Journal

Suffering & Love

We’re spending the morning organizing, cleaning, and reflecting on the High-Alpine Wine/Low-Country Food pop-up dinner last night that was hosted by a friend of ours in a historic Baker Neighborhood home.   When the goodness and connection and company are so abundant, it takes some moments to sort through and apply meaning to all that’s happened in an evening.  Our favorite moments included hearing the raucous laughter coming out of the kitchen from our chef’s counter guests and staff, table-side pours for the Rabbit Cassoulet, and after-dinner conversations with new friends scheming about all the goodness we want to do in this world.  But in our late-night reflecting time after everyone had gone home, we talked about a moment that stood out to us as one of the most meaningful of the evening – the moment we started talking about suffering.

As we were having a dessert course conversation with the dining room table about the development of The Guest House, our current work, and our capital-building & land search, one of our dear friends at the table brought up the concept of suffering.  Its not usually a topic that’s promoted at dinners or even in general culture; often considered a downer in the conversation, we do a lot to avoid bringing this theme up.  And here we were: twelve guests, Joe & Seth, and an exquisite Biscuits & Marshmallow dessert diving head first into the topic. 

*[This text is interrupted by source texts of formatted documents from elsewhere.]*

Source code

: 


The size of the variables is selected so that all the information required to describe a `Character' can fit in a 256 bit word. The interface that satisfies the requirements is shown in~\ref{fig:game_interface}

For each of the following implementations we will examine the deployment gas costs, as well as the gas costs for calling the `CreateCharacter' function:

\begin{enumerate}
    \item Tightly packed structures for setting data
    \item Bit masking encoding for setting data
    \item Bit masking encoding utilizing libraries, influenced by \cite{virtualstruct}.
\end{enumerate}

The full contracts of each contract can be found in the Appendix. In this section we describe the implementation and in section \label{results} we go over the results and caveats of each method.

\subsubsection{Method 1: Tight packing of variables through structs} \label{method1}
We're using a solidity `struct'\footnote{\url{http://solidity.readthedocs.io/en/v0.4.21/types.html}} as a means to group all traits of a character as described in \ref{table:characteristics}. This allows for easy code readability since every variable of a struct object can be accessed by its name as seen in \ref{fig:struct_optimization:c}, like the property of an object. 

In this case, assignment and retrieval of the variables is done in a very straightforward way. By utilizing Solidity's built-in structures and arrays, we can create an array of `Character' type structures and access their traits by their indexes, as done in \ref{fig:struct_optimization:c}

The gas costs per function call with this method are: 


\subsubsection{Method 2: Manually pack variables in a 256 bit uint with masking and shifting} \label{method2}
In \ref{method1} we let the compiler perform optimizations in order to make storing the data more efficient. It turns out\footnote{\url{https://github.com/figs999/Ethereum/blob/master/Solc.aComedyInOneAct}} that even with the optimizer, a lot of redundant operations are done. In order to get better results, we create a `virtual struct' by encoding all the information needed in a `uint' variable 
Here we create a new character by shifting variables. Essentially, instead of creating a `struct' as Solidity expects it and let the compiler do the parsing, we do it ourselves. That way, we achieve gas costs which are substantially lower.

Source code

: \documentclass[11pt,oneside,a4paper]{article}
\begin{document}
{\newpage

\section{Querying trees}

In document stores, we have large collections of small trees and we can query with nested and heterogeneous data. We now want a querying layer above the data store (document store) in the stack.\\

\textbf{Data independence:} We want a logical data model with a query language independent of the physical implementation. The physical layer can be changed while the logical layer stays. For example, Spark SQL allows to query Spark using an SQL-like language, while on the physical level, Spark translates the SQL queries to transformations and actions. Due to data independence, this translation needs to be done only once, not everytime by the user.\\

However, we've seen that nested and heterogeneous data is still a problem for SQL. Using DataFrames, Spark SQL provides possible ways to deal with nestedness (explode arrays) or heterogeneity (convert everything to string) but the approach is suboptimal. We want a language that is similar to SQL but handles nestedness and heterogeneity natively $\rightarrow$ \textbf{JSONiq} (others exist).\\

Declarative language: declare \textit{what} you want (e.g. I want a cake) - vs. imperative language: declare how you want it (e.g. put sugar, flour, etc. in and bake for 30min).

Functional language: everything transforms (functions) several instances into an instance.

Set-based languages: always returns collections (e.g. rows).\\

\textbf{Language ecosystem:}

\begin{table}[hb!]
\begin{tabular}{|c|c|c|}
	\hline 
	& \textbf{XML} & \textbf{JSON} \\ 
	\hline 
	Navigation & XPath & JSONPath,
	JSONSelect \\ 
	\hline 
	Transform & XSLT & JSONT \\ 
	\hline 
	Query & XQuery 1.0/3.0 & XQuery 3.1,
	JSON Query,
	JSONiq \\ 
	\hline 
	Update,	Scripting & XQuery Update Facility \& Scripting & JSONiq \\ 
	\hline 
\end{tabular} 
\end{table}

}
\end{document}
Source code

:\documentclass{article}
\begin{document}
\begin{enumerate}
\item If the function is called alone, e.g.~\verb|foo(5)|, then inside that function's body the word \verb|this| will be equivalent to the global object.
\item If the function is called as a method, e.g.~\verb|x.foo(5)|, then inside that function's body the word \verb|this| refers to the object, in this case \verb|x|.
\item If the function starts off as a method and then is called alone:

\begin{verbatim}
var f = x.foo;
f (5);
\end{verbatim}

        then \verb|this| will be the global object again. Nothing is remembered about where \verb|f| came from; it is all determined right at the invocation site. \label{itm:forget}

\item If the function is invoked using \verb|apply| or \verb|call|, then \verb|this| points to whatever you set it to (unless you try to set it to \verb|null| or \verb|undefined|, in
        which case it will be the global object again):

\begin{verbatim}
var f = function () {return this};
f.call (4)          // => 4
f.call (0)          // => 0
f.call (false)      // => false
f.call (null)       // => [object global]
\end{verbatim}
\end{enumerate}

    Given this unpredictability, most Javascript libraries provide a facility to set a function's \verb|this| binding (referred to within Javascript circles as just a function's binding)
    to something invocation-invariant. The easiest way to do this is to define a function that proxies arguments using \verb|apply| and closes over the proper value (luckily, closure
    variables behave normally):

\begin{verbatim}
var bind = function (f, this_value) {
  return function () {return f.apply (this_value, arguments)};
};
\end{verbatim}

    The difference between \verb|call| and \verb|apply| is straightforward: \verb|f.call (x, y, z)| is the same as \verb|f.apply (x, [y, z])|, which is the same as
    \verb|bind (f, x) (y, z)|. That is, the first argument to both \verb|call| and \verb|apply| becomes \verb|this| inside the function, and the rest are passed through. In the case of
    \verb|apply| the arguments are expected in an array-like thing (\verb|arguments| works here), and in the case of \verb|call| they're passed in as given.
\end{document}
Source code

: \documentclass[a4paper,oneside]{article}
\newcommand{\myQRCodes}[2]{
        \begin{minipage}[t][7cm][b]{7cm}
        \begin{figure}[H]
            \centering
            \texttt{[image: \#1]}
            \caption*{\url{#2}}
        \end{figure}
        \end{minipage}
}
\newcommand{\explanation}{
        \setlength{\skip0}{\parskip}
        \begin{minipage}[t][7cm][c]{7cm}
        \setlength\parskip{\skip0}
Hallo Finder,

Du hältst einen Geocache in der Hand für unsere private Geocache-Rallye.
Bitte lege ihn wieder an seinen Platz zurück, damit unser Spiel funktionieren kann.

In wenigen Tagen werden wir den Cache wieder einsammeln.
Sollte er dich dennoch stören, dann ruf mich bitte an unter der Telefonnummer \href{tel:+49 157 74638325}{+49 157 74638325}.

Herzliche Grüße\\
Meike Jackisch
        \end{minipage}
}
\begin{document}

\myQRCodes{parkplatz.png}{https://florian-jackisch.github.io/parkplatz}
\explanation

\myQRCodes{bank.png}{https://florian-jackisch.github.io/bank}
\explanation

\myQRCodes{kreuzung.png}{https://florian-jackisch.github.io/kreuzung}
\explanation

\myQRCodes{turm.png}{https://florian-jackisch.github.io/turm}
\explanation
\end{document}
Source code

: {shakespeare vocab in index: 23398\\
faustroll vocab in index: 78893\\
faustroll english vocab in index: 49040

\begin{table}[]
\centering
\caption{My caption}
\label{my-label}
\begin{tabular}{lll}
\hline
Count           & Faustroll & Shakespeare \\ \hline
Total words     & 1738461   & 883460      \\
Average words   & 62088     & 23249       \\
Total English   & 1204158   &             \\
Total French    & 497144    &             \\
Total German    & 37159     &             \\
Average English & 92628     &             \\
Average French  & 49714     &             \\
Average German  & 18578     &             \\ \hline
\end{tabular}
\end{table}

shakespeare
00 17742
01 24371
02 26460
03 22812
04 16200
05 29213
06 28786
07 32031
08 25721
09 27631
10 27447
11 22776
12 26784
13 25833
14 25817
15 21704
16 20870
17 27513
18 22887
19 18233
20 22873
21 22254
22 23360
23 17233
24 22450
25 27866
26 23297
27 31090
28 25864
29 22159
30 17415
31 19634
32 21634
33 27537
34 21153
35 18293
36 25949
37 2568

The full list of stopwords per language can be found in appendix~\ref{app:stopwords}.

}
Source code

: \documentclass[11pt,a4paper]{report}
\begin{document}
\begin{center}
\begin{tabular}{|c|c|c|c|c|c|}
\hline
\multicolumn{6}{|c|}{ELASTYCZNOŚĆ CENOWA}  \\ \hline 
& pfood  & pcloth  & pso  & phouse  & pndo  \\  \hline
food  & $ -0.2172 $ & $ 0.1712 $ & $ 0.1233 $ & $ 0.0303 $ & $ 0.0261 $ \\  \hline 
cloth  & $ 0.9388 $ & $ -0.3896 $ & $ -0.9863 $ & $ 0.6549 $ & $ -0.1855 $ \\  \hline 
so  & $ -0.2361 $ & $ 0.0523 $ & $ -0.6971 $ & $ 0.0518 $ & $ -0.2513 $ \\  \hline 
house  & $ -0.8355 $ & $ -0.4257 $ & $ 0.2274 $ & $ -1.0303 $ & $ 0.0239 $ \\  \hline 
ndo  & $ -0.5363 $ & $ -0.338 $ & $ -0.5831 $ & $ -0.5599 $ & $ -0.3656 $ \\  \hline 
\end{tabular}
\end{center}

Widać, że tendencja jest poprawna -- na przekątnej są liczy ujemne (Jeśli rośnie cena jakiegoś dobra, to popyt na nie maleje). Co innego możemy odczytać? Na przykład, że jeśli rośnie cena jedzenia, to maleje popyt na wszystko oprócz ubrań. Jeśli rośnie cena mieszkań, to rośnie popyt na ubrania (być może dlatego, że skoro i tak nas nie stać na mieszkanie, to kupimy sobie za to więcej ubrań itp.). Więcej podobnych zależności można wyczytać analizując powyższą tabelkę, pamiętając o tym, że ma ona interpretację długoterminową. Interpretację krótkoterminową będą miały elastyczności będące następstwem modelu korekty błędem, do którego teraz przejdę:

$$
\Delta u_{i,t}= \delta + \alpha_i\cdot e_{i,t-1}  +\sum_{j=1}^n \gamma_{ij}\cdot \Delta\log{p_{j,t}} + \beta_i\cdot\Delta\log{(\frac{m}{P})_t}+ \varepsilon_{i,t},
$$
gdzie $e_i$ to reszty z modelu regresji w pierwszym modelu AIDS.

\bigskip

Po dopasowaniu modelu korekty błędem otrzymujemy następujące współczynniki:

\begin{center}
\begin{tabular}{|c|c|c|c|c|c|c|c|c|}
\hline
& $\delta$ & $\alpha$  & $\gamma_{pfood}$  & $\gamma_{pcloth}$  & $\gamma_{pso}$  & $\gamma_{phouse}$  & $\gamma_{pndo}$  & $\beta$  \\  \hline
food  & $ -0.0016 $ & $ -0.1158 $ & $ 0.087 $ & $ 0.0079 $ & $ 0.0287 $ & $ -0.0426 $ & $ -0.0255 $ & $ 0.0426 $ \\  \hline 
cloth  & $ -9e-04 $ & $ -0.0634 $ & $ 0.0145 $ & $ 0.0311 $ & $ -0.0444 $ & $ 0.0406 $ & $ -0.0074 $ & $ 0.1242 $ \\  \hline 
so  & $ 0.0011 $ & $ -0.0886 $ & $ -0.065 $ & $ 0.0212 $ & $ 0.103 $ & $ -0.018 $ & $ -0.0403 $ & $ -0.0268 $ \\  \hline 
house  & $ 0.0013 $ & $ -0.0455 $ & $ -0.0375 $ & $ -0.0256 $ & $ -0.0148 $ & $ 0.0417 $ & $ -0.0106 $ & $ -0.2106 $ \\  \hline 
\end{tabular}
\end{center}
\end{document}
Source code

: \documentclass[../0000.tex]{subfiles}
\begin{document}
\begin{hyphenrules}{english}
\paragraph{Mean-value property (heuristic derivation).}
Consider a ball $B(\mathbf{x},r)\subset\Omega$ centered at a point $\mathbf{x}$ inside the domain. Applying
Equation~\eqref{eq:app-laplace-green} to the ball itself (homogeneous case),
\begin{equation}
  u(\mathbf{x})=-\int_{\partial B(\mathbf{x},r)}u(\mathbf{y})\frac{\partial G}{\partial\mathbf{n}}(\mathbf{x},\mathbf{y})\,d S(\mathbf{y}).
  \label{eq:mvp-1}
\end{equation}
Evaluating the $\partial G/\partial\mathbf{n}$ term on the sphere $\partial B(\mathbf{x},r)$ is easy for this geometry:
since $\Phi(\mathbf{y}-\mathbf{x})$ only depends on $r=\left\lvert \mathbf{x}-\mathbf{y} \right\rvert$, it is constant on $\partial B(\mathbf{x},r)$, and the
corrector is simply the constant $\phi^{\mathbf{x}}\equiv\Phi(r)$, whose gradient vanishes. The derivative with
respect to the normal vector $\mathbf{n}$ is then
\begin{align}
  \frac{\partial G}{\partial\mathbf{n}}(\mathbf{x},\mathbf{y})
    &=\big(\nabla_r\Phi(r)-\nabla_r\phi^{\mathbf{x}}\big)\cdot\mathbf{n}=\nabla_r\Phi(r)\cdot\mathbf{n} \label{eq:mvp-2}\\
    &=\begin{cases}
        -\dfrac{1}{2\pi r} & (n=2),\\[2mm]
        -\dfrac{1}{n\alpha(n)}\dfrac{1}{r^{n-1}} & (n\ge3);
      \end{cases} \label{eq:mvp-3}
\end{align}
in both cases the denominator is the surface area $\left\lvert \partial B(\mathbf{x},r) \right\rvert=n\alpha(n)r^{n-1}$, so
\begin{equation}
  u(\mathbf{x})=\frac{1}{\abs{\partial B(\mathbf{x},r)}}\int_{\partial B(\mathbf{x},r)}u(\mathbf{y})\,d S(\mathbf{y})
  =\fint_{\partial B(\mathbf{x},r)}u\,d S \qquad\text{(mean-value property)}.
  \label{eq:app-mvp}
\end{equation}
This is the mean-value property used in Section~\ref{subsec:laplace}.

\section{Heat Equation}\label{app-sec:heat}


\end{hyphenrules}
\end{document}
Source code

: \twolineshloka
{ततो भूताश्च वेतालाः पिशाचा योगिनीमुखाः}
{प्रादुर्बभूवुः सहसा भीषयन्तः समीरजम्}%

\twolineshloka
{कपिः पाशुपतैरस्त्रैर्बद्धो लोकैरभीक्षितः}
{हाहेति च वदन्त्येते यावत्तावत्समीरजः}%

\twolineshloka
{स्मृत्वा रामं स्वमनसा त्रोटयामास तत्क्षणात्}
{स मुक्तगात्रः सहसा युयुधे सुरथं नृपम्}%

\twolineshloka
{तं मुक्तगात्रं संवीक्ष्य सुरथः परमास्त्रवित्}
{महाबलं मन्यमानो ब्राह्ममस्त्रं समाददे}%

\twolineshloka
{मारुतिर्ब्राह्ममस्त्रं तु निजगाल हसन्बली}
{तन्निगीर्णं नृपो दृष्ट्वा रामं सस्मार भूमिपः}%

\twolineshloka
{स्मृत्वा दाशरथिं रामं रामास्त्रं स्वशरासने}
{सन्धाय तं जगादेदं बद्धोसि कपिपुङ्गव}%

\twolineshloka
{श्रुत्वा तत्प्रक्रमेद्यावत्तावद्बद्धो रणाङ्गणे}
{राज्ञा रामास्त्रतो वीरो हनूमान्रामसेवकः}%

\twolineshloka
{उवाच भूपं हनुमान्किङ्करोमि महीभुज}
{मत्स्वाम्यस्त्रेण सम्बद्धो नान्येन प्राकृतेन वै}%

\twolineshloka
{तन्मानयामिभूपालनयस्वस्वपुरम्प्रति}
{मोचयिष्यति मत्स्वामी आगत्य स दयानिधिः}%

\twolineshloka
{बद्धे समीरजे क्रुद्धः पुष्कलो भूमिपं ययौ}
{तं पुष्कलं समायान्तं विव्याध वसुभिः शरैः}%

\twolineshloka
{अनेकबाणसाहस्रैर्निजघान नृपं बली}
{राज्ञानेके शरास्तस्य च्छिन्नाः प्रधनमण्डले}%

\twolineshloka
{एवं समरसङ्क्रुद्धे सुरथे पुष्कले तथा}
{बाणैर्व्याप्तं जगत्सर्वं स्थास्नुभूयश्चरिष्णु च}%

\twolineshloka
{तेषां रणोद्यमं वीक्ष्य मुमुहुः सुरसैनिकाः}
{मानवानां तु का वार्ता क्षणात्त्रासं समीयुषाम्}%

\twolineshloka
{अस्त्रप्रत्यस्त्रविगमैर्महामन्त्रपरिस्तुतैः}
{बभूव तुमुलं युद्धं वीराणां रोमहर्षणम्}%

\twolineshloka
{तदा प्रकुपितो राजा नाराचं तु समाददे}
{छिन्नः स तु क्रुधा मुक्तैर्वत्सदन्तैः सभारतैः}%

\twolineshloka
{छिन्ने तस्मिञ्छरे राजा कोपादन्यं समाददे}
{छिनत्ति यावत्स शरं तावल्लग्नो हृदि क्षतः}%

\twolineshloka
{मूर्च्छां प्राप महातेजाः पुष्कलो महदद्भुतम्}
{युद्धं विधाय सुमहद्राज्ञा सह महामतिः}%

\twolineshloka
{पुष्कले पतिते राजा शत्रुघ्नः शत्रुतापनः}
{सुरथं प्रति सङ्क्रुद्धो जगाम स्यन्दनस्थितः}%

Another guest had asked what was important about developing this project in Colorado specifically and we were speaking to the foundational theme of The Guest House being ‘accountability to the land’ – an ethic that asks us to restrict our cuisine to what a specific, local piece of land provides for us.  This restricting of ourselves leads us into places that spur on creativity and allow an identifiable, local cuisine to emerge.  So when our friend brought up suffering, he was speaking to another value that branches out of accountability to the land.  Living in the U.S. in the context of an industrialized, globalized world, has led to an internalization of the idea that we can get whatever we want whenever we want it and that denial and suffering and discipline only serve to obstruct our immediate pleasure.  But the reality of a life lived in accountability to the land is that suffering and discipline are absolutely required as part of the path to creativity, joy, nourishment, and security.  Our friend spoke to the realities we have distanced ourselves from in our food of the suffering of animals in death, and the suffering of plants in the harvest, and the suffering of ourselves in the difficult work of stewarding the land and feeding ourselves from it honestly.  And also the seeming paradox that it is in those sufferings that we find our greatest joys and inspiration in feeding those we love, and building relationships with those animals, and creating food that connects us to memory and to each other.  This kind of suffering isn’t one of martyrdom.  It is one that only can come from the source of love.  A love of our own bodies and worth, a love of the land, a love of other beings who share this land with us, and a love of each other. 

We loved that this was our dessert conversation because it speaks to the space this project is already opening up for all of us to live in more explicit ways with each other and with the land.  We can be fierce in the truth of the reality of our lives and bold in our love for each other, and if we continue to foster the spaces for that truth and love through the practice of hospitality and the cooking of food, then we are already living into the work we have said we will do at The Guest House.

We’re so thankful for all of those who show up at our table to do this work with us.